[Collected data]
———

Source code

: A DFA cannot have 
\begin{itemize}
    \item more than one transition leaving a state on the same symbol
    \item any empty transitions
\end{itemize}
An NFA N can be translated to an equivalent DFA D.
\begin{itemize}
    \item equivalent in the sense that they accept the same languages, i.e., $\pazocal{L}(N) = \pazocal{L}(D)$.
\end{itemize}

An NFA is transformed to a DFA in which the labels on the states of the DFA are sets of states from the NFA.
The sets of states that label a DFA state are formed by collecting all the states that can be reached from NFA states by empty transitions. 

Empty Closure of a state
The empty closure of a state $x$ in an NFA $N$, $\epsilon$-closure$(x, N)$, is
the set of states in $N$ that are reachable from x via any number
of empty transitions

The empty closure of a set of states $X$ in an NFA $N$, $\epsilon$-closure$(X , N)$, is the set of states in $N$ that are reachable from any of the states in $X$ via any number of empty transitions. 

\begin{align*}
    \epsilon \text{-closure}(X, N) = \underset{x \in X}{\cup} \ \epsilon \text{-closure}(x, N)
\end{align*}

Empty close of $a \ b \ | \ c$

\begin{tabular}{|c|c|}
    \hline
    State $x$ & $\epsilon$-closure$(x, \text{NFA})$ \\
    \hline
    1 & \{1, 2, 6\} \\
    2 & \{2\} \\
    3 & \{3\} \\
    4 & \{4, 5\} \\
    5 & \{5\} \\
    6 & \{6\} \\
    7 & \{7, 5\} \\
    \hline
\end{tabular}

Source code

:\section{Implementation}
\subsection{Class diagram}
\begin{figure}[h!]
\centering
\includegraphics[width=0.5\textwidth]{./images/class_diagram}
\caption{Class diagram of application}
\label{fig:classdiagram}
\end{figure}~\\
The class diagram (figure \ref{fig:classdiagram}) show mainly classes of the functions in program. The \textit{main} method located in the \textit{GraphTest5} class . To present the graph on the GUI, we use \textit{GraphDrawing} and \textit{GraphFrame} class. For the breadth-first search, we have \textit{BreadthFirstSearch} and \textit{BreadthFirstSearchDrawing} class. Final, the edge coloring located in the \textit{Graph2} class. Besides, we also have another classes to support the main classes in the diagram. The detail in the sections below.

———

**EXERCISE DETAILS:** Go through the records and show every line with the string "that" in it.

**ANSWER BOX:**
    \item equivalent in the sense that they accept the same languages, i.e., $\pazocal{L}(N) = \pazocal{L}(D)$.
The sets of states that label a DFA state are formed by collecting all the states that can be reached from NFA states by empty transitions. 
the set of states in $N$ that are reachable from x via any number
The empty closure of a set of states $X$ in an NFA $N$, $\epsilon$-closure$(X , N)$, is the set of states in $N$ that are reachable from any of the states in $X$ via any number of empty transitions. 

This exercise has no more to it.